During the trial, prosecutors used emails, text messages, documents, audio recordings, and video clips of Holmes speaking in interviews, along with testimony from more than two dozen witnesses, to argue that she was clearly aware of problems with the company’s technology and still lied about its capabilities to get money. Prosecutors also told jurors Holmes lied about the company’s work with the military and pharmaceutical giants to entice potential investors and business partners to finance its operations.

“The real version of Theranos, where the defendant went to work every day, was dramatically different than the rosy picture that she was painting for others,” Assistant US Attorney John Bostic told jurors. “The disease that plagued Theranos wasn’t a lack of effort. It was a lack of honesty.”
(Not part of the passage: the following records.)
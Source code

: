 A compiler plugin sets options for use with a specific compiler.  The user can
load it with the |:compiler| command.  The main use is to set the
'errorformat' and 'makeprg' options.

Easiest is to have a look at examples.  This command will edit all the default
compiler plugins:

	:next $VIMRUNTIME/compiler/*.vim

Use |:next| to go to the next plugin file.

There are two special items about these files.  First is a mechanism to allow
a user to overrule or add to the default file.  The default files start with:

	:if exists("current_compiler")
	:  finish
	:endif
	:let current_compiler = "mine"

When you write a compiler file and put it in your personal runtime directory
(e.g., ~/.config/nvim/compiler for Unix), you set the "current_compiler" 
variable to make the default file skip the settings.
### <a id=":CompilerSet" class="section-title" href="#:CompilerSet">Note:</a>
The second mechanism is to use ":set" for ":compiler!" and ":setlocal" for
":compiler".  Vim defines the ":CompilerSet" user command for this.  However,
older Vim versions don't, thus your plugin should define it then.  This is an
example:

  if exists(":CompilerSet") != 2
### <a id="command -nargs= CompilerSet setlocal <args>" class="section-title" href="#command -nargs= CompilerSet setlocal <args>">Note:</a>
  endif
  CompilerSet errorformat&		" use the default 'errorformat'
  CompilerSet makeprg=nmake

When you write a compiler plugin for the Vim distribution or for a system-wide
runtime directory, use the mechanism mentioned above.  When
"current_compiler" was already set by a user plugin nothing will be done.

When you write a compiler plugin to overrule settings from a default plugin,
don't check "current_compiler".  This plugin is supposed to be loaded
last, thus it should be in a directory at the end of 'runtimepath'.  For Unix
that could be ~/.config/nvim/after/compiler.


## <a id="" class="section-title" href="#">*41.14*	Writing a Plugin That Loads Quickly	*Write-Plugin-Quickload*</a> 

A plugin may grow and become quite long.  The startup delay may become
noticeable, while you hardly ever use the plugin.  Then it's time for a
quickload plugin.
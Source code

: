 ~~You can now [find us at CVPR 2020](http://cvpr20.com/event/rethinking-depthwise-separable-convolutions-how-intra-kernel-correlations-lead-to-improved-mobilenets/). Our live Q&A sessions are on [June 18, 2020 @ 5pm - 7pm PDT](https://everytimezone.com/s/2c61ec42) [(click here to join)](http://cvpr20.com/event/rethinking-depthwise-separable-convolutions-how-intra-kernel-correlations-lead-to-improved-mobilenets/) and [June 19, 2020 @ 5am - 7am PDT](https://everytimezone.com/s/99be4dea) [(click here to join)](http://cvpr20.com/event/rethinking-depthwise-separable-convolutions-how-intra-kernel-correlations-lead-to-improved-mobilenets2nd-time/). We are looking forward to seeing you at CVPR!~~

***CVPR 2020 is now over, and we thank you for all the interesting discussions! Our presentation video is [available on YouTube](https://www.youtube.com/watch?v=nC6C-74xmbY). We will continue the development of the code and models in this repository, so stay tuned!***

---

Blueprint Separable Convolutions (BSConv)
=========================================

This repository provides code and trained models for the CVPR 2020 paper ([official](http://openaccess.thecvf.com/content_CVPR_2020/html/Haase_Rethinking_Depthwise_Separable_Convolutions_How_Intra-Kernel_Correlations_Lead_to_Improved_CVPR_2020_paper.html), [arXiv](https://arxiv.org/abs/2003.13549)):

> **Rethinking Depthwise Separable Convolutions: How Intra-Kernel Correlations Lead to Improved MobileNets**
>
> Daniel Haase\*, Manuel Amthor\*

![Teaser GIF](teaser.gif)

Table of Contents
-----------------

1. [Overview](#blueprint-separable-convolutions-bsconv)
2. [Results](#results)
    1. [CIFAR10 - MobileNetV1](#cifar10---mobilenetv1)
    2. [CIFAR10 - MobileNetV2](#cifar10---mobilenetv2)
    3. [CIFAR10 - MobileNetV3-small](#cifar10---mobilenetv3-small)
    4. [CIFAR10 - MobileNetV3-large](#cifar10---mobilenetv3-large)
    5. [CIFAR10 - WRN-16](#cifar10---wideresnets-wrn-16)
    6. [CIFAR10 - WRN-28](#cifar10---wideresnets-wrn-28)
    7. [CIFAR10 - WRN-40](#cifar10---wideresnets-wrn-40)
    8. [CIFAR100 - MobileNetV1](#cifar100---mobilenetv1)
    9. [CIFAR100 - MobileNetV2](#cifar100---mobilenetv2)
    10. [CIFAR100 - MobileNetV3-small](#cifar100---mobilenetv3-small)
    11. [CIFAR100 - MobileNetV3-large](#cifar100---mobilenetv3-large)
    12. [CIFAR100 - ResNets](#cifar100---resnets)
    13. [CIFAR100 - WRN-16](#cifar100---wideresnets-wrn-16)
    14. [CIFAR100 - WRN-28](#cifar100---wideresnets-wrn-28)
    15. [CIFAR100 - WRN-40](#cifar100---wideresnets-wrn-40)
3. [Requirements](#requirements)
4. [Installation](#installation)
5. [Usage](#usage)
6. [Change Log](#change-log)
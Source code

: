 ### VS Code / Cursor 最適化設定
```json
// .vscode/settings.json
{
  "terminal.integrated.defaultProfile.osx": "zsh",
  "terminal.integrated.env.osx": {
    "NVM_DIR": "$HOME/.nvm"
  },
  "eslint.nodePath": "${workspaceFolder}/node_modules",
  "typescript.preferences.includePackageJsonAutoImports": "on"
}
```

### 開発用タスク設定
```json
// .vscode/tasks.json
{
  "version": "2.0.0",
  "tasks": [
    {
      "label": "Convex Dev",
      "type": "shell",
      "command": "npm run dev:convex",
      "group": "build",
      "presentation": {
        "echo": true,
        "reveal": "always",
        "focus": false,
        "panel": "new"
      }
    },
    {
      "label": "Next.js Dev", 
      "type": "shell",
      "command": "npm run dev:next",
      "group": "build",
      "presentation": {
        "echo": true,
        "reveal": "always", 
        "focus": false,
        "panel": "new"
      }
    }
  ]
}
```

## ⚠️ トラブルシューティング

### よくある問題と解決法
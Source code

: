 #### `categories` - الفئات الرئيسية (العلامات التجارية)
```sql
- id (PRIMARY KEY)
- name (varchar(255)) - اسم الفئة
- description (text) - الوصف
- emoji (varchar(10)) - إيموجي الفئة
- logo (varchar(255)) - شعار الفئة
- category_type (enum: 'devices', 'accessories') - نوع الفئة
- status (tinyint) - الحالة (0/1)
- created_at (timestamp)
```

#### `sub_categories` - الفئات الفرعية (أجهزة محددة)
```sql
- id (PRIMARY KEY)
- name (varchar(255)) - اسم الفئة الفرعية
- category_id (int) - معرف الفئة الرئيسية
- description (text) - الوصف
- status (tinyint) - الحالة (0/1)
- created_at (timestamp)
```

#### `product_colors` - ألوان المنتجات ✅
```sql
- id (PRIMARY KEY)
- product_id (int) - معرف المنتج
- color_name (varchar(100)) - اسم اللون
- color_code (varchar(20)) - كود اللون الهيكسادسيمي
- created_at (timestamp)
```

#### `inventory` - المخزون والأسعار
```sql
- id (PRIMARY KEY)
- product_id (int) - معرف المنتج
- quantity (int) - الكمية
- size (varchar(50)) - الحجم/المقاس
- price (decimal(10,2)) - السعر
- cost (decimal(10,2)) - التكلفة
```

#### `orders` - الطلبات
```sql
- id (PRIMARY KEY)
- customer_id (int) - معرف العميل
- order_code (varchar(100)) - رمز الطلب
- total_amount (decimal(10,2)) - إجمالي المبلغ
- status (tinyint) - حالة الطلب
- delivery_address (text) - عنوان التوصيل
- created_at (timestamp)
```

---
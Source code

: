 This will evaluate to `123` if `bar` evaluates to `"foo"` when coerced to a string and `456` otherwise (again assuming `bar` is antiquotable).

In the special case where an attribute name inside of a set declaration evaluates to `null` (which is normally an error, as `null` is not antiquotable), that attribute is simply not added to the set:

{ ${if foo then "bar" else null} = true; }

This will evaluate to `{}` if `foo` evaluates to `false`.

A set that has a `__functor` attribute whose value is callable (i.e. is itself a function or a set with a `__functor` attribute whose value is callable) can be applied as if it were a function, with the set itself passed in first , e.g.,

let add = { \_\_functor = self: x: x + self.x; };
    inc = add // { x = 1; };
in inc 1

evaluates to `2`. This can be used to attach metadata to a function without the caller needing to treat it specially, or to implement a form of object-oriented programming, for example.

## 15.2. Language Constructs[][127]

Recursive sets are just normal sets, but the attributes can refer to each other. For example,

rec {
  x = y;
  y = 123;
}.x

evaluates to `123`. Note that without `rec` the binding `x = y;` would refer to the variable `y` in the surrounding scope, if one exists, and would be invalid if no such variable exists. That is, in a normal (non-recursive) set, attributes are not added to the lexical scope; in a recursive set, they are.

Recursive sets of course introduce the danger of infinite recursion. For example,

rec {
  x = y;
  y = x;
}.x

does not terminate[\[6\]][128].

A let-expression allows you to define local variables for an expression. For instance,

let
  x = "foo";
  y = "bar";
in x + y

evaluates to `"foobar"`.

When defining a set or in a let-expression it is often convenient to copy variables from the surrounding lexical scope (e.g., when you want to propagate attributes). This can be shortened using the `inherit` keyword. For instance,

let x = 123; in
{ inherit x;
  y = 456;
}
During their deliberations, jurors asked to relisten to a key piece of evidence for prosecutors: the recording of a call Holmes had with investigators in 2013 in which she talked about the capabilities of the company’s technology, its work with pharmaceutical companies, the military, and retail partners, like Walgreens. During the call, which was secretly recorded by one of the investors Holmes was accused of defrauding, the former CEO said Theranos was focused on “work in the Middle East and specifically Afghanistan,” as she talked about “the potential to change survival rates” overseas by putting the company’s testing devices on military helicopters.

“Military is a big deal for us,” Holmes told investors during the call. “We’ve been doing a lot of work there. We’ve also been doing a lot of work for Special Operations Command in the context of missions in remote areas.”

Several investors testified that they came away from this call with the understanding that the military was actively using Theranos devices. But the company’s equipment was never deployed in medical helicopters or on the battlefield, Holmes confirmed in her own testimony, even as she disputed that she had ever told anyone that.

During closing arguments, Holmes’ attorney Kevin Downey focused on Holmes' use of the word “potential” while discussing the company’s military work in this call and in other conversations, telling jurors, “She never says Theranos devices are currently being used.”

Why then, Bostic asked jurors to consider, did investors, board members, and journalists leave those conversations with the understanding that she was talking about Theranos’s present-day capabilities?

Throughout the trial, Holmes’ legal team portrayed the former CEO as a businessperson who worked diligently for years to make lab testing cheaper and more accessible. And despite admitting that she had made several mistakes along the way — and ultimately failed to disrupt healthcare as she set out to do — Holmes testified that she believed her company’s technology worked.

“She believed in this technology, she stayed the whole time, and she went down with that ship when it went down,” Downey said during closing arguments.

Over the course of seven days, Holmes, whose downfall attracted intense media coverage and public scrutiny, denied that she’d ever tried to mislead anyone, expressed regrets, deflected blame for the company’s problems, and said that Balwani had psychologically and sexually abused her during their decadelong relationship — claims that he denies.

But prosecutors told jurors that the issue of whether she was truly a victim of abuse was separate from her actions as CEO.